United Healthcare is pulling out of the federal exchange in Georgia for 2017. You’ll see headlines about how this means Obamacare is on its last legs, or showing how overbearing progressive policies are bad for consumers. Healthinsurance.org has an article about the Georgia exchanges that has a bit more perspective. I would like to point out a few things about what this actually means in my opinion.
First, Georgia doesn’t have an exchange of its own. It opted to use the federal exchange provided for the states that refused to accept them. What’s more, Georgia actively created laws to prevent the creation of state-run marketplaces and make it harder for navigators to help people get coverage. In Georgia, a navigator must pass the same exam as insurance agents in order to be able to give advice to potential subscribers.
Second, according to this article, United Healthcare had less than 1K individual subscribers in Georgia, with most of their subscribers being in group plans. As such, it strikes me as disingenuous of United to paint their problem as being a gross profitability issue caused by ACA policy when in fact it probably was simply inconvenient for them to operate on such a small scale in the state. It is worth noting that their subsidiary Harken Health has signed up over 30,000 members in Atlanta and Chicago and will continue to remain on the exchanges. (Disclosure: I am subscribed to Harken and so far have been moderately satisfied with the insurance part and ecstatic about the primary and preventative care part).
Georgia has also opted out of Medicaid expansion, passing on billions in federal funding that would have created lucrative medical jobs and leaving nearly 300,000 Georgians earning too much to qualify for federal Medicaid, but too little to afford unsubsidized premiums. The principled stand is supposed to be that the program will ultimately cost Georgia too much money, but the data so far has not pointed to that. Instead, Georgia has opted to send federal tax dollars from their residents to provide health care to people in other states that did accept Medicaid expansion.
I find it interesting that the same politicians that favor deregulation and competition turn a blind eye to the mergers of the largest health care companies and pass red tape legislation to make it harder for an existing federal program to be successful. I have also not yet seen a credible alternative to ACA presented that would address the pre-ACA issues insurance companies had with refusing to pay for care and rapidly escalating premiums. What, then, is really motivating such staunch resistance to the simple question of how to get more people health insurance?
There’s an increasingly libertarian bent to arguments I hear from my conservative friends about the way things should be. The government is always bad at everything, and wants to take away your freedom at the point of a gun. Private companies have your best interests at heart because they’ll be motivated by a desire for profit and good reputation, and efficient markets will sweep away those that cannot provide the quality of service required for both.
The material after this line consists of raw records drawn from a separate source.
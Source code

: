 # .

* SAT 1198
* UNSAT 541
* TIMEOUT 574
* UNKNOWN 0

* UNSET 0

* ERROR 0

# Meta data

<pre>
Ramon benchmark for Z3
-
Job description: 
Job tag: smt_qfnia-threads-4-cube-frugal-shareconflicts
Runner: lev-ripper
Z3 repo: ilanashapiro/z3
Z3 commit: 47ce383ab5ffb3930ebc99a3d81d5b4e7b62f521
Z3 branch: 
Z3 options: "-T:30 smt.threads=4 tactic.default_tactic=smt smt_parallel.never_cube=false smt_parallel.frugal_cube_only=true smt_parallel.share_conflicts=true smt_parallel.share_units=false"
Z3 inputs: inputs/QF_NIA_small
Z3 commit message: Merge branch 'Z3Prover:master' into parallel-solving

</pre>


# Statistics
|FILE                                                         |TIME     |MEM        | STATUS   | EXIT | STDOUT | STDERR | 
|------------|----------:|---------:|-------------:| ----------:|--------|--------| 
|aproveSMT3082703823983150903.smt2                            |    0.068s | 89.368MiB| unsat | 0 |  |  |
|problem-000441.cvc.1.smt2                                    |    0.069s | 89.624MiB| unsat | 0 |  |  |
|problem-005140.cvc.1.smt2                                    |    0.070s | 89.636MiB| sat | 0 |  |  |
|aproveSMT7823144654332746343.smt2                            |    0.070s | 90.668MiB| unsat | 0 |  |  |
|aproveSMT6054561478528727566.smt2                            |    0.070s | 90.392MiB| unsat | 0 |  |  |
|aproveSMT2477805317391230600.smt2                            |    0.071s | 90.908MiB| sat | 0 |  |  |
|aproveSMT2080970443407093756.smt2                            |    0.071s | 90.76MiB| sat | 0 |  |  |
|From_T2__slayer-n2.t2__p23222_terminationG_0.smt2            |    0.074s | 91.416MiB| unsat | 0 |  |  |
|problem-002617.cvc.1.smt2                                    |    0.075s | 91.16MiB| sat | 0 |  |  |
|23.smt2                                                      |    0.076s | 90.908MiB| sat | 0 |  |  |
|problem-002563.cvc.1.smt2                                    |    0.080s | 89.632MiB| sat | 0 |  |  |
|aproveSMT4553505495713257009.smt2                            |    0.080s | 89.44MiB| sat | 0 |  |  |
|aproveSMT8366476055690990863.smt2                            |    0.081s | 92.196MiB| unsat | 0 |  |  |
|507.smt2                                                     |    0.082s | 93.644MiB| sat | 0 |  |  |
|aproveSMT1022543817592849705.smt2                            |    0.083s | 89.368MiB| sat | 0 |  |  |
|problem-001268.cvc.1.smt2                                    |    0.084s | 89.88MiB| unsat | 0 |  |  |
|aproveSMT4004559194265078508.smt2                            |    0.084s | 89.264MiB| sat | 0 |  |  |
It is the responsibility of individuals to make optimal choices and protect themselves at all times, and the market can hold companies responsible for business done in bad faith.
This vision of how the world should work is attractive, especially if you believe that you are extraordinary. As much as I find libertarian ideals attractive, I find that when they hit the ground, there are some issues. Markets are great at what they do, but markets require open information. The American health care system is profoundly lacking in that, with dozens of prices for every item and procedure used, depending on who is ordering it and how it will be paid for. Try asking a provider how much anything costs. They couldn’t tell you if they wanted to, but most will answer, “I have no idea”.
Beyond the fact that the health care market is currently opaque, the myth of halcyon days of quality care before ACA took effect is false. Insurers were free to deny coverage to people due to diagnoses, culling the expensive cases and keeping the cheap ones, and there was no provider of last resort in most places. I was personally affected by this and had loved ones go without coverage for years until ACA took effect. I also paid for my own insurance out of pocket as an individual from 2003 to today, and I watched prices climb even faster than people complain about today. When the first ACA provisions took effect, my premium was cut by more than 50%.
At a deeper level, non-aggression and altruism are not natural human states, though it can be cultivated and encouraged in culture. I don’t think that removal of regulations automatically leads to Mad Max. However, given how companies try to take advantage of individuals as much as they can now even in the face of regulation and protection, I don’t see how removing regulations and protections would lead to less fraud. I also don’t believe that I’m so good at discernment and so popular or good at marketing that I could determine fraud, stop patronizing a business, and get enough others to do the same to shut a bad business down. Even if I dodge the bullet, someone else gets hit.
A more libertarian framework could work if people got serious about introducing competition enhancing measures along with the measures to unfetter corporations from regulations and limitations. We could use modern technology and new data aggregation and processing techniques to distribute more information in real time, keep everything visible and above board, keep private businesses a bit more honest. Frankly though, I’m busy enough trying to manage everything else in my life, and I don’t want to have to become an expert in health care administration and analysis just to go have my cough seen about.
Conservative politicians talk a libertarian game but are only interested in freeing corporations’ hands, assuming that in their benevolent interest in profit, they’ll do what’s best for consumers, and let the benefits trickle or rain down from the top. Until we can couple that with digestible, accessible information, and a media more interested in corruption than sensation, the net effect of deregulation will be continued massive profits for an oligopoly of companies and worse outcomes for consumers.